Sure, Taxes on Toyota Hybrids Can Be Cut, But The Company’s Problems Go Beyond GST Woes

  • What Toyota had not foreseen was that it had no particular pull, or attraction, for Indian consumers.
  • That won’t change much even if taxes are cut.
  • R JagannathanWednesday, September 16, 2020 6:20 am IST
    Logo of car manufacturing company Toyota.
    Logo of car manufacturing company Toyota.

    One has to read the Toyota anguish about high taxation with a lot more nuance that we did at first chance. A Toyota director, Shekar Viswanathan, has said that his company felt India did not want it to manufacture in India. Bloomberg quoted Viswanathan as saying, “The message we are getting, after we have come here and invested money, is that we don’t want you… we won’t exit India, but we won’t scale up.”

    This petulant statement forced Vikram Kirloskar, vice-chairman of the company, to step in to contain the political damage, saying the company planned to invest another Rs 2,000 crore this fiscal.

    Clearly, the Viswanathan statement is not related to direct taxes, which are now at their lowest levels in decades. It pertains to indirect taxes, where over and above a 28 per cent goods and services tax (GST), we have a cess. This cess ranges from 1 per cent to 22 per cent, with higher-end cars attracting higher levels.

    The key to Viswanathan’s grouse lies in Toyota’s strong suit in hybrid cars. These cars cannot be manufactured in substantial quantities or even sold in India through the import of CKD/SKD kits due to high indirect taxes and customs duties. These taxes constrict the market for hybrid cars at a time when the government is trying to promote electric vehicles (EVs) through an ultra-low GST rate of 5 per cent.

    If the government wants to curtail pollution, there clearly is a need to cut the tax rate on hybrids, if not to 5 per cent levels, then at least to 12-18 per cent. This can, and should, be done as soon as the fiscal situation allows it, for hybrids are important crossover vehicles between pure fossil-fuel based cars and electric cars. In the foreseeable future, India will anyway not have adequate charging infrastructure for a large-scale shift to EVs.

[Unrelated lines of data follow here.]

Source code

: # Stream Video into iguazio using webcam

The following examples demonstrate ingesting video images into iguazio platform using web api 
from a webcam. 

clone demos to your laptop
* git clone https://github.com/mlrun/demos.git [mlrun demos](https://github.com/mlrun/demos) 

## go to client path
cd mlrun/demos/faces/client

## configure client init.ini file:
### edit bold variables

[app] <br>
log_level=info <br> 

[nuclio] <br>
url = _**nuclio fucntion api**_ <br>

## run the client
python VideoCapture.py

    What spooked the Toyota director was probably talk in the GST Council about extending the cess well beyond 2022, which means the higher-end hybrids that it wants to sell will remain out of reach for more than a handful of customers for at least another five to 10 years.

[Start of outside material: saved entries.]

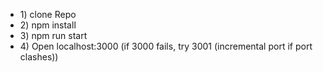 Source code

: <ul>
    <li>1) clone Repo</li>
    <li>2) npm install</li>
    <li>3) npm run start</li>
    <li>4) Open localhost:3000 (if 3000 fails, try 3001 (incremental port if port clashes))</li>
</ul>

    But here’s the real problem: even with a cut in taxes for hybrids, it is unlikely that Toyota will gain much market share, for its hybrids are all over-priced for the Indian market.

    The Prius, its hall-of-fame hybrid, costs over Rs 45 lakh in India, but at that price it will be compared with other luxury cars like BMW X1 and Jaguar XE. When cars cost more than Rs 30 lakh, it is doubtful whether the price of fuel or pollution potential will be major purchase considerations for the super-rich, who are the only ones who can afford these vehicles.

    At those prices, buyers are looking for an adrenaline-pump, not the likely bill at the petrol pump. Even in the west, where taxes are not discriminatory, the cheapest hybrid is much costlier than a petrol vehicle.

    Toyota in India has been a one-car wonder. It has a super-hit in the people-carrier segment, the Innova, but has not set the Indian markets on fire with its smaller-end hatchbacks and sub-compacts and compacts. This speaks more about it long-term inability to understand the Indian consumer when Maruti, Hyundai and even Tata Motor have managed to do so. Toyota does not have the mass-end cars that Indians will buy.

    There is also another factor that all automobile manufacturers – and not just Toyota – forget. Their early success in India over the last two decades was the result of a massive failure of public policy, and the willingness of policy-makers to privilege personal transport vehicles over public transport.

    A country which had not even entered lower middle income status was investing in automobiles at the rate of over 20 million a year till recently, thanks basically to a failure of expansion in public transport. An automobile boom that should have begun around now, when we have become a lower-middle income country, began prematurely more than a decade ago.

    In the Indian context, where (before Covid-19), consumers were increasingly seeking solutions in shared mobility (app-based taxi services, etc), car makers were slipping badly even as bike makers were doing well. India is still a bike market rather than a mass car market, except in small cars.

    Toyota’s problem is that it is in the wrong consumer categories at the wrong time in the wrong place. Its only success, and that is not an accident, is Innova, which is as close as one can get to be a public carrier below the minibus category.

    Things may change with lower taxes, especially at the upper end of the consuming classes, but it is unlikely that volumes are going to be anywhere near where this Japanese icon will be happy with.

    More than the India-push factor, what Toyota had not foreseen was that it had no particular pull, or attraction, for Indian consumers. That won’t change much even if taxes are cut.